[Stored records]
════════
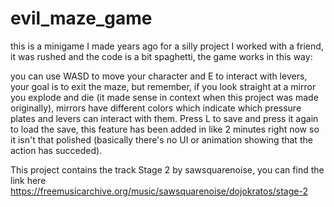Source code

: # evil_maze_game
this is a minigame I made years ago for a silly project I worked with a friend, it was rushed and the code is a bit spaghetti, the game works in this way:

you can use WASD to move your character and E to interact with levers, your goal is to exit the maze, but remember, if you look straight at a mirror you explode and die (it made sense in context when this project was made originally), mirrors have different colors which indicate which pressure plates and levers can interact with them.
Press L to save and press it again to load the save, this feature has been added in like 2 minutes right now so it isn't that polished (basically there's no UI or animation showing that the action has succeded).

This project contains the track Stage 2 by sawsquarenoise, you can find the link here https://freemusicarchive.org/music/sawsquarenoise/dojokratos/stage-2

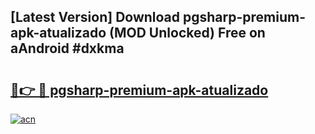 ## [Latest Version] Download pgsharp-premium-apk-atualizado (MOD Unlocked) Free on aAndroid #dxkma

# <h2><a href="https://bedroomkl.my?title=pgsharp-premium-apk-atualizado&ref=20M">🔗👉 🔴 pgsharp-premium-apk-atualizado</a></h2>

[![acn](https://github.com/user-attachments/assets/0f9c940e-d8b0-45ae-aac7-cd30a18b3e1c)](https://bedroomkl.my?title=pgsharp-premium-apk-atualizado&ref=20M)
════════
■ ACTIVITY:
All pictures are to be skipped; the lines from the first line of the records through the line containing "This project contains" are to be repeated exactly, both ends included.

■ ANSWER SPACE:
Source code

: # evil_maze_game
this is a minigame I made years ago for a silly project I worked with a friend, it was rushed and the code is a bit spaghetti, the game works in this way:

you can use WASD to move your character and E to interact with levers, your goal is to exit the maze, but remember, if you look straight at a mirror you explode and die (it made sense in context when this project was made originally), mirrors have different colors which indicate which pressure plates and levers can interact with them.
Press L to save and press it again to load the save, this feature has been added in like 2 minutes right now so it isn't that polished (basically there's no UI or animation showing that the action has succeded).

This project contains the track Stage 2 by sawsquarenoise, you can find the link here https://freemusicarchive.org/music/sawsquarenoise/dojokratos/stage-2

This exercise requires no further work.